What is being asked |
An exact transcript of every entry is required, without any of the pictures.
Study material section start
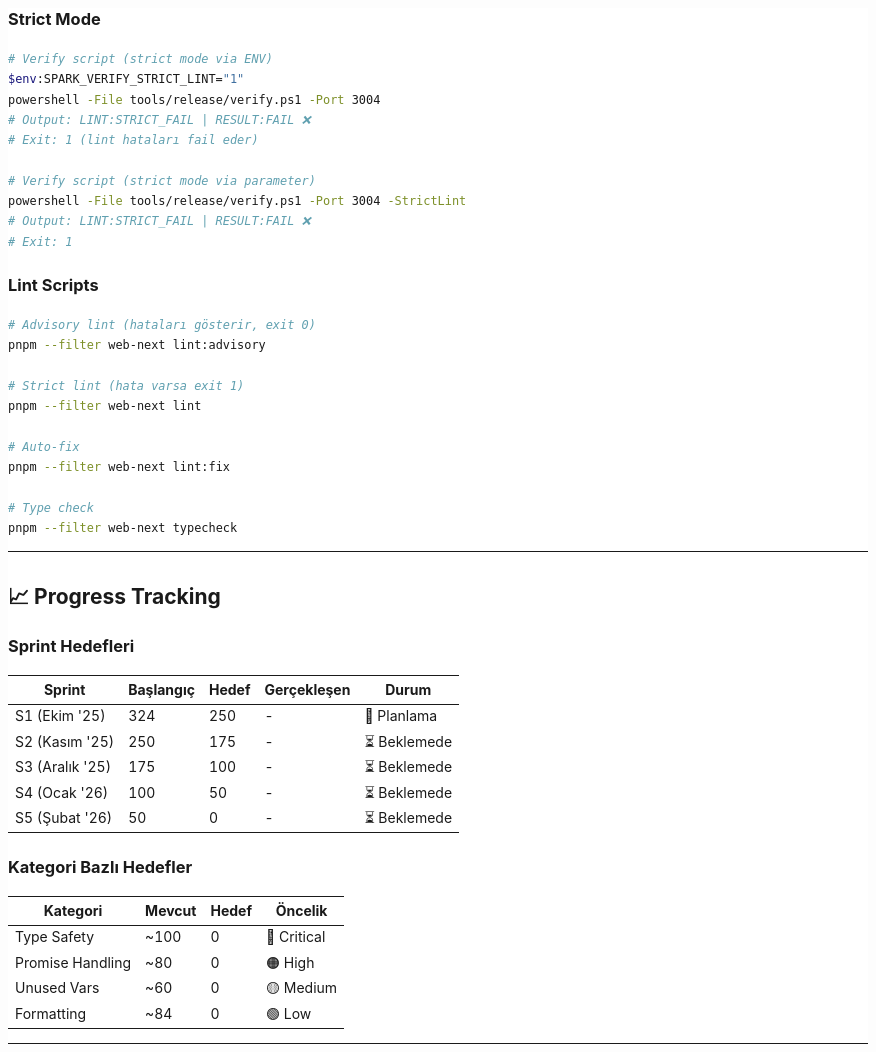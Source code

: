 ### Strict Mode
```bash
# Verify script (strict mode via ENV)
$env:SPARK_VERIFY_STRICT_LINT="1"
powershell -File tools/release/verify.ps1 -Port 3004
# Output: LINT:STRICT_FAIL | RESULT:FAIL ❌
# Exit: 1 (lint hataları fail eder)

# Verify script (strict mode via parameter)
powershell -File tools/release/verify.ps1 -Port 3004 -StrictLint
# Output: LINT:STRICT_FAIL | RESULT:FAIL ❌
# Exit: 1
```

### Lint Scripts
```bash
# Advisory lint (hataları gösterir, exit 0)
pnpm --filter web-next lint:advisory

# Strict lint (hata varsa exit 1)
pnpm --filter web-next lint

# Auto-fix
pnpm --filter web-next lint:fix

# Type check
pnpm --filter web-next typecheck
```

---

## 📈 Progress Tracking

### Sprint Hedefleri

| Sprint | Başlangıç | Hedef | Gerçekleşen | Durum |
|--------|-----------|-------|-------------|-------|
| S1 (Ekim '25) | 324 | 250 | - | 🔄 Planlama |
| S2 (Kasım '25) | 250 | 175 | - | ⏳ Beklemede |
| S3 (Aralık '25) | 175 | 100 | - | ⏳ Beklemede |
| S4 (Ocak '26) | 100 | 50 | - | ⏳ Beklemede |
| S5 (Şubat '26) | 50 | 0 | - | ⏳ Beklemede |

### Kategori Bazlı Hedefler

| Kategori | Mevcut | Hedef | Öncelik |
|----------|--------|-------|---------|
| Type Safety | ~100 | 0 | 🔴 Critical |
| Promise Handling | ~80 | 0 | 🟠 High |
| Unused Vars | ~60 | 0 | 🟡 Medium |
| Formatting | ~84 | 0 | 🟢 Low |

---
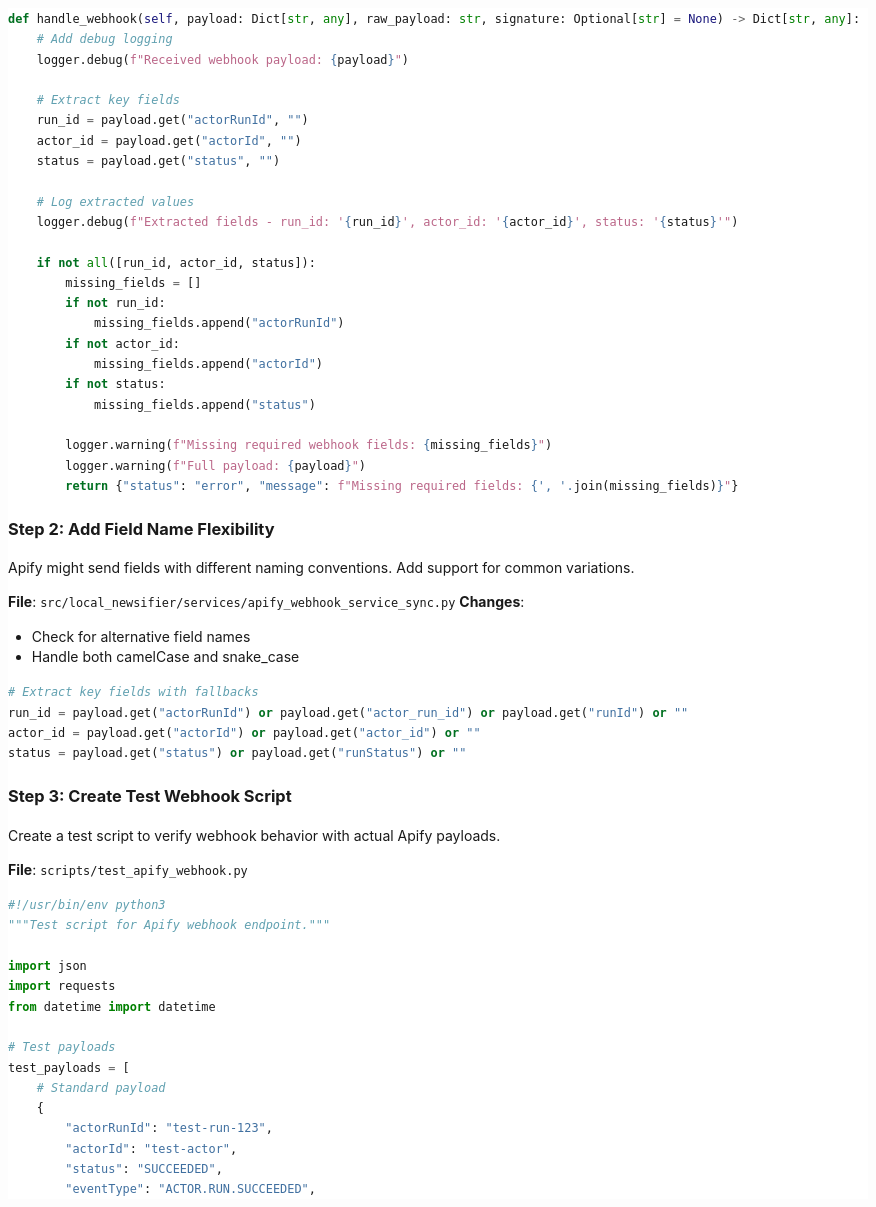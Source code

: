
 ```python
def handle_webhook(self, payload: Dict[str, any], raw_payload: str, signature: Optional[str] = None) -> Dict[str, any]:
    # Add debug logging
    logger.debug(f"Received webhook payload: {payload}")

    # Extract key fields
    run_id = payload.get("actorRunId", "")
    actor_id = payload.get("actorId", "")
    status = payload.get("status", "")

    # Log extracted values
    logger.debug(f"Extracted fields - run_id: '{run_id}', actor_id: '{actor_id}', status: '{status}'")

    if not all([run_id, actor_id, status]):
        missing_fields = []
        if not run_id:
            missing_fields.append("actorRunId")
        if not actor_id:
            missing_fields.append("actorId")
        if not status:
            missing_fields.append("status")

        logger.warning(f"Missing required webhook fields: {missing_fields}")
        logger.warning(f"Full payload: {payload}")
        return {"status": "error", "message": f"Missing required fields: {', '.join(missing_fields)}"}
```

### Step 2: Add Field Name Flexibility
Apify might send fields with different naming conventions. Add support for common variations.

**File**: `src/local_newsifier/services/apify_webhook_service_sync.py`
**Changes**:
- Check for alternative field names
- Handle both camelCase and snake_case

```python
# Extract key fields with fallbacks
run_id = payload.get("actorRunId") or payload.get("actor_run_id") or payload.get("runId") or ""
actor_id = payload.get("actorId") or payload.get("actor_id") or ""
status = payload.get("status") or payload.get("runStatus") or ""
```

### Step 3: Create Test Webhook Script
Create a test script to verify webhook behavior with actual Apify payloads.

**File**: `scripts/test_apify_webhook.py`
```python
#!/usr/bin/env python3
"""Test script for Apify webhook endpoint."""

import json
import requests
from datetime import datetime

# Test payloads
test_payloads = [
    # Standard payload
    {
        "actorRunId": "test-run-123",
        "actorId": "test-actor",
        "status": "SUCCEEDED",
        "eventType": "ACTOR.RUN.SUCCEEDED",
```
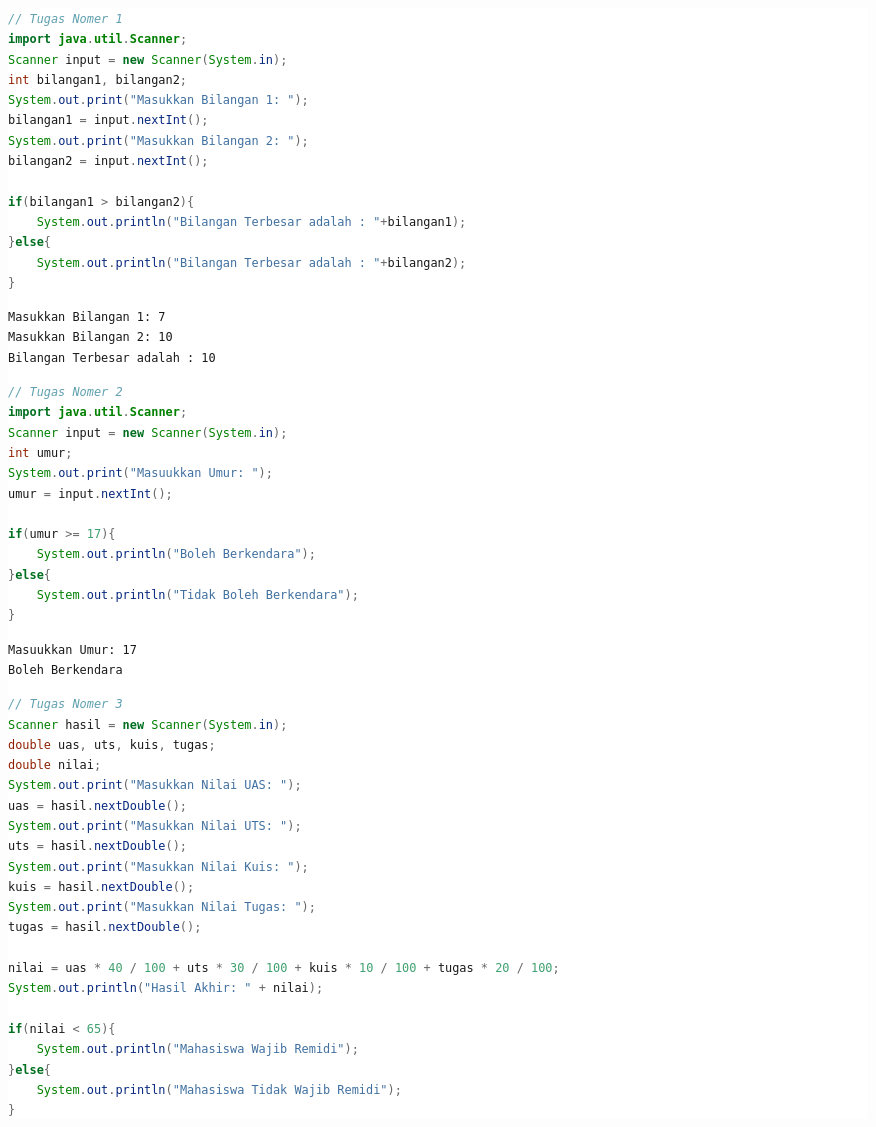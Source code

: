 
```Java
// Tugas Nomer 1
import java.util.Scanner;
Scanner input = new Scanner(System.in);
int bilangan1, bilangan2;
System.out.print("Masukkan Bilangan 1: ");
bilangan1 = input.nextInt();
System.out.print("Masukkan Bilangan 2: ");
bilangan2 = input.nextInt();

if(bilangan1 > bilangan2){
    System.out.println("Bilangan Terbesar adalah : "+bilangan1);
}else{
    System.out.println("Bilangan Terbesar adalah : "+bilangan2);
}
```

    Masukkan Bilangan 1: 7
    Masukkan Bilangan 2: 10
    Bilangan Terbesar adalah : 10



```Java
// Tugas Nomer 2
import java.util.Scanner;
Scanner input = new Scanner(System.in);
int umur;
System.out.print("Masuukkan Umur: ");
umur = input.nextInt();

if(umur >= 17){
    System.out.println("Boleh Berkendara");
}else{
    System.out.println("Tidak Boleh Berkendara");
}
```

    Masuukkan Umur: 17
    Boleh Berkendara



```Java
// Tugas Nomer 3
Scanner hasil = new Scanner(System.in);
double uas, uts, kuis, tugas;
double nilai;
System.out.print("Masukkan Nilai UAS: ");
uas = hasil.nextDouble();
System.out.print("Masukkan Nilai UTS: ");
uts = hasil.nextDouble();
System.out.print("Masukkan Nilai Kuis: ");
kuis = hasil.nextDouble();
System.out.print("Masukkan Nilai Tugas: ");
tugas = hasil.nextDouble();

nilai = uas * 40 / 100 + uts * 30 / 100 + kuis * 10 / 100 + tugas * 20 / 100;
System.out.println("Hasil Akhir: " + nilai);

if(nilai < 65){
    System.out.println("Mahasiswa Wajib Remidi");
}else{
    System.out.println("Mahasiswa Tidak Wajib Remidi");
}
```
Study material section end
Your response |
Source code

: ### Strict Mode
```bash
# Verify script (strict mode via ENV)
$env:SPARK_VERIFY_STRICT_LINT="1"
powershell -File tools/release/verify.ps1 -Port 3004
# Output: LINT:STRICT_FAIL | RESULT:FAIL ❌
# Exit: 1 (lint hataları fail eder)

# Verify script (strict mode via parameter)
powershell -File tools/release/verify.ps1 -Port 3004 -StrictLint
# Output: LINT:STRICT_FAIL | RESULT:FAIL ❌
# Exit: 1
```

### Lint Scripts
```bash
# Advisory lint (hataları gösterir, exit 0)
pnpm --filter web-next lint:advisory

# Strict lint (hata varsa exit 1)
pnpm --filter web-next lint

# Auto-fix
pnpm --filter web-next lint:fix

# Type check
pnpm --filter web-next typecheck
```

---

## 📈 Progress Tracking

### Sprint Hedefleri

| Sprint | Başlangıç | Hedef | Gerçekleşen | Durum |
|--------|-----------|-------|-------------|-------|
| S1 (Ekim '25) | 324 | 250 | - | 🔄 Planlama |
| S2 (Kasım '25) | 250 | 175 | - | ⏳ Beklemede |
| S3 (Aralık '25) | 175 | 100 | - | ⏳ Beklemede |
| S4 (Ocak '26) | 100 | 50 | - | ⏳ Beklemede |
| S5 (Şubat '26) | 50 | 0 | - | ⏳ Beklemede |

### Kategori Bazlı Hedefler

| Kategori | Mevcut | Hedef | Öncelik |
|----------|--------|-------|---------|
| Type Safety | ~100 | 0 | 🔴 Critical |
| Promise Handling | ~80 | 0 | 🟠 High |
| Unused Vars | ~60 | 0 | 🟡 Medium |
| Formatting | ~84 | 0 | 🟢 Low |

---
Source code

:
 ```python
def handle_webhook(self, payload: Dict[str, any], raw_payload: str, signature: Optional[str] = None) -> Dict[str, any]:
    # Add debug logging
    logger.debug(f"Received webhook payload: {payload}")

    # Extract key fields
    run_id = payload.get("actorRunId", "")
    actor_id = payload.get("actorId", "")
    status = payload.get("status", "")

    # Log extracted values
    logger.debug(f"Extracted fields - run_id: '{run_id}', actor_id: '{actor_id}', status: '{status}'")

    if not all([run_id, actor_id, status]):
        missing_fields = []
        if not run_id:
            missing_fields.append("actorRunId")
        if not actor_id:
            missing_fields.append("actorId")
        if not status:
            missing_fields.append("status")

        logger.warning(f"Missing required webhook fields: {missing_fields}")
        logger.warning(f"Full payload: {payload}")
        return {"status": "error", "message": f"Missing required fields: {', '.join(missing_fields)}"}
```

### Step 2: Add Field Name Flexibility
Apify might send fields with different naming conventions. Add support for common variations.

**File**: `src/local_newsifier/services/apify_webhook_service_sync.py`
**Changes**:
- Check for alternative field names
- Handle both camelCase and snake_case

```python
# Extract key fields with fallbacks
run_id = payload.get("actorRunId") or payload.get("actor_run_id") or payload.get("runId") or ""
actor_id = payload.get("actorId") or payload.get("actor_id") or ""
status = payload.get("status") or payload.get("runStatus") or ""
```

### Step 3: Create Test Webhook Script
Create a test script to verify webhook behavior with actual Apify payloads.

**File**: `scripts/test_apify_webhook.py`
```python
#!/usr/bin/env python3
"""Test script for Apify webhook endpoint."""

import json
import requests
from datetime import datetime

# Test payloads
test_payloads = [
    # Standard payload
    {
        "actorRunId": "test-run-123",
        "actorId": "test-actor",
        "status": "SUCCEEDED",
        "eventType": "ACTOR.RUN.SUCCEEDED",
```
Source code

: 
```Java
// Tugas Nomer 1
import java.util.Scanner;
Scanner input = new Scanner(System.in);
int bilangan1, bilangan2;
System.out.print("Masukkan Bilangan 1: ");
bilangan1 = input.nextInt();
System.out.print("Masukkan Bilangan 2: ");
bilangan2 = input.nextInt();

if(bilangan1 > bilangan2){
    System.out.println("Bilangan Terbesar adalah : "+bilangan1);
}else{
    System.out.println("Bilangan Terbesar adalah : "+bilangan2);
}
```

    Masukkan Bilangan 1: 7
    Masukkan Bilangan 2: 10
    Bilangan Terbesar adalah : 10



```Java
// Tugas Nomer 2
import java.util.Scanner;
Scanner input = new Scanner(System.in);
int umur;
System.out.print("Masuukkan Umur: ");
umur = input.nextInt();

if(umur >= 17){
    System.out.println("Boleh Berkendara");
}else{
    System.out.println("Tidak Boleh Berkendara");
}
```

    Masuukkan Umur: 17
    Boleh Berkendara



```Java
// Tugas Nomer 3
Scanner hasil = new Scanner(System.in);
double uas, uts, kuis, tugas;
double nilai;
System.out.print("Masukkan Nilai UAS: ");
uas = hasil.nextDouble();
System.out.print("Masukkan Nilai UTS: ");
uts = hasil.nextDouble();
System.out.print("Masukkan Nilai Kuis: ");
kuis = hasil.nextDouble();
System.out.print("Masukkan Nilai Tugas: ");
tugas = hasil.nextDouble();

nilai = uas * 40 / 100 + uts * 30 / 100 + kuis * 10 / 100 + tugas * 20 / 100;
System.out.println("Hasil Akhir: " + nilai);

if(nilai < 65){
    System.out.println("Mahasiswa Wajib Remidi");
}else{
    System.out.println("Mahasiswa Tidak Wajib Remidi");
}
```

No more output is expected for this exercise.